WORK ITEM: Among the records, how many lines carry the string "makefiles"? Give that number with nothing added.

SUPPLIED MATERIAL below:

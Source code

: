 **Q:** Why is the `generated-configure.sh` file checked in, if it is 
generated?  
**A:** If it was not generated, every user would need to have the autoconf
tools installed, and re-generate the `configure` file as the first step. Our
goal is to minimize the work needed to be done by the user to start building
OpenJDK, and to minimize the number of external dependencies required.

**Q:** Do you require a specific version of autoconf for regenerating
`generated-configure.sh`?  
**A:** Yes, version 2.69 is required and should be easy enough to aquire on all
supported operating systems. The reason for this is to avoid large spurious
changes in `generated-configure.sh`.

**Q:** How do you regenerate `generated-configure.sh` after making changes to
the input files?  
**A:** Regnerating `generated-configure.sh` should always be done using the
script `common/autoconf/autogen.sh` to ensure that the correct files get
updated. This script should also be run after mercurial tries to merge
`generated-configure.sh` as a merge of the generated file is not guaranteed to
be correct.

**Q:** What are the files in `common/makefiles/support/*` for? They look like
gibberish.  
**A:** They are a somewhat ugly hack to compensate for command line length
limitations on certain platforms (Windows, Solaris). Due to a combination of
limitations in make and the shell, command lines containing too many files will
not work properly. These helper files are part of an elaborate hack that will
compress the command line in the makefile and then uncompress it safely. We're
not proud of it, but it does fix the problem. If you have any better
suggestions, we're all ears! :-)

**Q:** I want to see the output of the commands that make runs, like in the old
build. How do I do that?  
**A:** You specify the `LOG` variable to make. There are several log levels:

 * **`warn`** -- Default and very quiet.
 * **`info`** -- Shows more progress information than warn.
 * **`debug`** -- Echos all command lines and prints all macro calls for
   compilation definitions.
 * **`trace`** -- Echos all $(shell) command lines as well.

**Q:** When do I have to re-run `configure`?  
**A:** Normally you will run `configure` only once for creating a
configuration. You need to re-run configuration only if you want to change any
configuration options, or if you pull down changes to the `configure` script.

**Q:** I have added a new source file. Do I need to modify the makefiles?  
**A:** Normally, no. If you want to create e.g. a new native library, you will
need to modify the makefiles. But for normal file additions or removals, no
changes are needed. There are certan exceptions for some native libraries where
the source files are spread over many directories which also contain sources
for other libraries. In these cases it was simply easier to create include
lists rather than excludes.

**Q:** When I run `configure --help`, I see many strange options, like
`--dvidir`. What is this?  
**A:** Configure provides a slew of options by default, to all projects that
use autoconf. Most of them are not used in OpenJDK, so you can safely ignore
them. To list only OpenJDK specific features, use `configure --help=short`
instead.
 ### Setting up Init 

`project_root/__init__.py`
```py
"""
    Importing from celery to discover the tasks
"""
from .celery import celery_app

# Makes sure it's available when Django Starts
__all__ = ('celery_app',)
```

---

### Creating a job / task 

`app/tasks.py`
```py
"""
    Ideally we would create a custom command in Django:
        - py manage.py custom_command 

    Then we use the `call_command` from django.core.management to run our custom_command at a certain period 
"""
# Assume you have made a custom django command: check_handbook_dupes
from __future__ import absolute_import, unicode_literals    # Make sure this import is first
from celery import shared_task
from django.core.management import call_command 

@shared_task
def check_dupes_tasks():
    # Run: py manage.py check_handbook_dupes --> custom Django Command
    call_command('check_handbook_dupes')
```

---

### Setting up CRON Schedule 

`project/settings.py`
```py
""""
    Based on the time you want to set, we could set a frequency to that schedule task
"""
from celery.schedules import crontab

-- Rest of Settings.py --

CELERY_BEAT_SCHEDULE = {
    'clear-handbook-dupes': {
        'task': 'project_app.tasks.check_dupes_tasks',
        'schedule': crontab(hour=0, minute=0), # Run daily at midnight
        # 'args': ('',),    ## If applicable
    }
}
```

End of SUPPLIED MATERIAL.

EXERCISE SOLUTION: 3